Durant la pose de parfois plusieur heures, la photo enregistrait tous les objets lumineux qui passaient devant l'objectif : avions, étoiles filantes, lampes de poche, phares de voiture... On s'apercevait parfois -trop tard- que la photo était ratée à cause d'un éclairage indésirable visible en plein milieu de la photo ! Et bien sur, en argentique, on avait le résultat après le développement du film

Exemple de filé d'étoiles en argentique : 4 heures de pose au 35 mm sur diapo 64 ASA

Mer de nuages au Pic du Midi avec le déplacement des étoiles durant la pose de 5 minutes


Comment fait-on en numérique ?

On utilise la même technique qu'en photo argentique sauf pour la durée de la pose. En effet, si on réalise une pose photographique de plusieurs heures avec un appareil numérique, on va rencontrer deux gros problèmes :

  1. l'appareil va tomber en panne de batteries (le froid de la nuit aidant à vider les batteries encore plus vite)
  2. le capteur électronique de l'appareil photo va chauffer et un grand nombre de points blancs apparaîtront sur la photo. Ce sont des pixels chauds dus aux imperfections du capteur sensible. En photo traditionnelle, ces points blancs sont invisisibles. On commence à les percevoir sur les photos posées plusieurs secondes. On verra plus loin comment les enlever de la photo

A cela se rajoute la montée du fond de ciel, d'autant plus important que l'on est proche d'une ville (c'est le même problème qu'en argentique)

Donc au lieu de faire une seule pose de plusieurs minutes ou plusieurs heures, la technique consiste à prendre un grand nombre de poses "courtes" successives, de 15 à 30 secondes, puis de les superposer après la prise de vues. Il existe des logiciels qui permettent de procéder à cette opération : Starmax mais aussi Photoshop (utilisation des calques). On reconstitue ainsi les traînées d'étoiles à partir d'un grand nombre de poses courtes. La particularité du logiciel Starmax est de n'additionner que les parties les plus brillantes de la photo (les étoiels) sans faire monter le fond de ciel !



Appareil photo reflex muni d'un objectif grand angle 18 à 30 mm de focale.
Ouverture la plus petite possible : F/2,8, F/3,5 ou F/4 selon les possibilités de l'objectif
Choisir un temps de pose de 30 secondes

En ce qui concerne la sensibilité, elle est à déterminer en fonction de l'endroit où l'on se trouve : en ville ou aux abords des villes, où l'éclairage public est très important, opter pour une sensibilité de 100 ISO (la plus faible possible) afin de capturer uniquement la trace des étoiles les étoiles les plus brillantes sans faire monter le fond de ciel.
Si on est à une dizaine de kilomètres d'une ville, on peut prendre une sensibilité de 400 ISO (moyenne campagne)
Si on bénéficie d'un ciel bien noir exempt de lumière parasite (rase campagne ou ciel de montagne), on peut régler la sensibilité à 800 ou 1600 ISO

Ces deux images illustrent la sensibilité du capteur (cliquez pour agrandir)
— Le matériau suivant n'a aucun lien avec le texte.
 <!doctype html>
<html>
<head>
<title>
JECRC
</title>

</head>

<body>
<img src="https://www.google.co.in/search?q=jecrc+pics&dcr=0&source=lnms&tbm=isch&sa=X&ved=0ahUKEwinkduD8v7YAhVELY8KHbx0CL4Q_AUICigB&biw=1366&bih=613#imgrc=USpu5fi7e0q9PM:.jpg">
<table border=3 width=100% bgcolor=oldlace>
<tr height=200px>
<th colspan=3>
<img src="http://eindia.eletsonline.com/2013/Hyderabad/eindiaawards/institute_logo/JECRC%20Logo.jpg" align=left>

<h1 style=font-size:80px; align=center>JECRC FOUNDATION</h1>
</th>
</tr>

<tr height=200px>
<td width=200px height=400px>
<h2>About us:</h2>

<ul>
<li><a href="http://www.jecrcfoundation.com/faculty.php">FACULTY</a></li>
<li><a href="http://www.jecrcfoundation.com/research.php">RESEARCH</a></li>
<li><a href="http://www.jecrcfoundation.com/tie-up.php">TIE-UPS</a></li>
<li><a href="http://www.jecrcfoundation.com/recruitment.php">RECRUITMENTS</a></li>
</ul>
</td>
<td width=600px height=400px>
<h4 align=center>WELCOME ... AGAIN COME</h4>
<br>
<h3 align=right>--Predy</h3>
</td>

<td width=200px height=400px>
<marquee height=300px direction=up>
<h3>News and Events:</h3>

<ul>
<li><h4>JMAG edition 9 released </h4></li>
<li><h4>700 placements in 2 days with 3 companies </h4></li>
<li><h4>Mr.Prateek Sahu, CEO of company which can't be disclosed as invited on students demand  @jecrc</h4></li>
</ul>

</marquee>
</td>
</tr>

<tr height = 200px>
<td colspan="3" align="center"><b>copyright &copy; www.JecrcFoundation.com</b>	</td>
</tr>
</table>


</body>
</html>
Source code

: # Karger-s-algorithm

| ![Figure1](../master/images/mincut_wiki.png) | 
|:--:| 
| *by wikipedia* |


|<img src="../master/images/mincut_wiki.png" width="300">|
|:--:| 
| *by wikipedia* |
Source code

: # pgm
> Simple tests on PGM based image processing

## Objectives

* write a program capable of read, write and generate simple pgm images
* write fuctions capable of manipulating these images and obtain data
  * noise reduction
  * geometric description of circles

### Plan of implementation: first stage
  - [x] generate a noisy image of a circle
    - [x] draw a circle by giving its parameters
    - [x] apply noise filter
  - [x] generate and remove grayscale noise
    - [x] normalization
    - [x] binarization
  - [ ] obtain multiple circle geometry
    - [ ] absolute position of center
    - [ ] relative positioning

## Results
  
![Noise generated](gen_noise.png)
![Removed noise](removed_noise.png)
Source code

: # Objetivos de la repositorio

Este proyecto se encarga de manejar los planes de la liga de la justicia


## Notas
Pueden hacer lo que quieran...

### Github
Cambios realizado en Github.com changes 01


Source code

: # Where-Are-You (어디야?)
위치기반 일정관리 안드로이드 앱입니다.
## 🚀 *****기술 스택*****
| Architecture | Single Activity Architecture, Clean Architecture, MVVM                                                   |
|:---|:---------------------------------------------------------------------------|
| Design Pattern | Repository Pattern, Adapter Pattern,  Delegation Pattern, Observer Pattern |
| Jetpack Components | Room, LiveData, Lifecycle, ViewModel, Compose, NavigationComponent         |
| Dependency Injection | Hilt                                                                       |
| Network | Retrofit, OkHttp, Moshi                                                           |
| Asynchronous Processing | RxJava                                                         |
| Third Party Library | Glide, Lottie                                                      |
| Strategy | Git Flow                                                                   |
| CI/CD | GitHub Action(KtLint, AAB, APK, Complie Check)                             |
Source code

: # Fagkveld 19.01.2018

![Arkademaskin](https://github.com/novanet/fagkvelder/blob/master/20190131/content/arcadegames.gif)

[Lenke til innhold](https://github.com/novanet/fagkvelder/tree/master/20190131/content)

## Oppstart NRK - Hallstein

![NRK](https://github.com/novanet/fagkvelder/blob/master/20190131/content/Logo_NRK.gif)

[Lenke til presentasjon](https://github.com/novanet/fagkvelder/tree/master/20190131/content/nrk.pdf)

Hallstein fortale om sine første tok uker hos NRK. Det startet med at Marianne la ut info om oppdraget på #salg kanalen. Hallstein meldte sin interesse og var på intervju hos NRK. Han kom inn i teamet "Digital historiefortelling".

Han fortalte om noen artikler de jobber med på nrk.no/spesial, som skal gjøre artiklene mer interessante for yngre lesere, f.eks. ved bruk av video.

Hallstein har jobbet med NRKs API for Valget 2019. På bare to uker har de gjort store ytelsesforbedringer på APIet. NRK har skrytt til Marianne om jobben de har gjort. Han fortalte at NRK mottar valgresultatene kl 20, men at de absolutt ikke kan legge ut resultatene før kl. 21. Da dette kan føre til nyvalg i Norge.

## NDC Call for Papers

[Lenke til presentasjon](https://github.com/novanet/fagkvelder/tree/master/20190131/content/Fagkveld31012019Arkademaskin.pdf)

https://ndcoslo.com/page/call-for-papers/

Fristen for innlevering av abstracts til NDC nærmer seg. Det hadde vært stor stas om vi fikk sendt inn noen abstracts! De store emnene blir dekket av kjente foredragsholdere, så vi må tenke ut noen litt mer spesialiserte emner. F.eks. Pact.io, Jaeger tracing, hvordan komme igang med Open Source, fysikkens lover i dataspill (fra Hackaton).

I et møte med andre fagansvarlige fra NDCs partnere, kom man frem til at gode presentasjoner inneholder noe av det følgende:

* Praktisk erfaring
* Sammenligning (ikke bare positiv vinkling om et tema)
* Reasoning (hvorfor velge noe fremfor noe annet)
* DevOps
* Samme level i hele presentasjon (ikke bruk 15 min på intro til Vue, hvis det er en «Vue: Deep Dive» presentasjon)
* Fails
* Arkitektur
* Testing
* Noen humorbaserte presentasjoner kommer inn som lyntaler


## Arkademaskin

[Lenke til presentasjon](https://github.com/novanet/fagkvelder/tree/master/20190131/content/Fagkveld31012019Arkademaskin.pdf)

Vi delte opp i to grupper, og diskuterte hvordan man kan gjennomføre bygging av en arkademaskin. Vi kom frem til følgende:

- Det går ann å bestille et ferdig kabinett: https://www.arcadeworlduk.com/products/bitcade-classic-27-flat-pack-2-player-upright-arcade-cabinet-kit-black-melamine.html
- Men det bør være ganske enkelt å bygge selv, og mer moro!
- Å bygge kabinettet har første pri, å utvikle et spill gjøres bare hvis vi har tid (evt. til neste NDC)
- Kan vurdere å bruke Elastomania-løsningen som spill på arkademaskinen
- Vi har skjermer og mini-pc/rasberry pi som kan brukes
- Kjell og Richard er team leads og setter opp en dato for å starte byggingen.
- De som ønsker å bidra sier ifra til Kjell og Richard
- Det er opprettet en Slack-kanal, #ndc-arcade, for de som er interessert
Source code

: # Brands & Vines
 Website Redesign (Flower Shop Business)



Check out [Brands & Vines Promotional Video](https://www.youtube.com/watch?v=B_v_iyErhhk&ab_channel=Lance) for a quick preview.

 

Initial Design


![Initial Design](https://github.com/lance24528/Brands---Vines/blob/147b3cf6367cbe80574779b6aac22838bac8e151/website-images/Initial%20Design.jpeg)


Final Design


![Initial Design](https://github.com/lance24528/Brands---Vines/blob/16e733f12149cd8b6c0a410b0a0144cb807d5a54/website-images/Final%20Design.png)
L'image de gauche est posée 30 secondes à 400 ISO ; l'image de droite est posée 30 secondes à 1600 ISO. Sur l'image de droite, on voit plus d'étoiles mais le fond du ciel est nettement plus voilé à cause de la pollution lumineuse. 

Les images suivantes ont toutes été prises avec la même sensibilité (400 ISO) mais avec des temps d'expositino différents :

De gauche à droite : 30 secondes, 1 minute et 3 minutes de pose

On constate que le voile de fond augmente avec le temps de pose. Au dela de 3 minutes de pose, comment faire pour enregistrer les traînées d'étoiles sans faire monter le fond du ciel ?

=> En utilisant le logiciel Starmax ! L'image ci-dessous est la combinaison de 6 clichés de 30 s chacun. Le temps de pose total est donc 3 minutes, et pourtant, le fond du ciel est beaucoup plus sombre que sur la pose unique de 3 minutes. 

Assemblage des images à l'aide de Starmax


Logiciel Starmax : http://ggrillot.free.fr/astro/starmax.html

Ce logiciel gratuit et en français permet de superposer les clichés de manière entièrement automatique. Démonstration...

Légende des images ci-dessus dans le sens de lecture normal : 1/ on sélectionne d'abord l'ensemble des fichiers à empiler. 2/ La première image de la série s'affiche à l'écran. 3/ A partir du menu, on sélectionne "process" puis "addmax". 4/ Le traitement commence et sous nos yeux se construit (5) et (6) l'image finale.

Résulat final après sauvegarde :

Après recadrage et légère correction des niveaux et des couleurs :

On peut réaliser la même opération à l'aide des calques de Photoshop : on superpose les images et on utilise l'option "éclaircir" pour obtenir le même résultat que Starmax.

L'emploi de Photoshop peut s'avérer intéressant pour comprendre la manip mais on est rapidement débordé si le nombre de photos à superposer est important.

Comment éliminer les pixels chauds (indésirables) ?

Si l'on examine attentivement les photos prises dans l'obscurité pendant plusieurs secondes, on découvre de nombreux points brillants là où l'image devrait être noire. Ce points clairs sont appelés pixels "chauds". Plus le temps de pose augmente, plus leur nombre augmente et plus l'image est bruitée... Leur nombre augmente avec l'élévation de la température et inversement diminue lorsqu'il fait plus froid (la nuit en hiver par exemple)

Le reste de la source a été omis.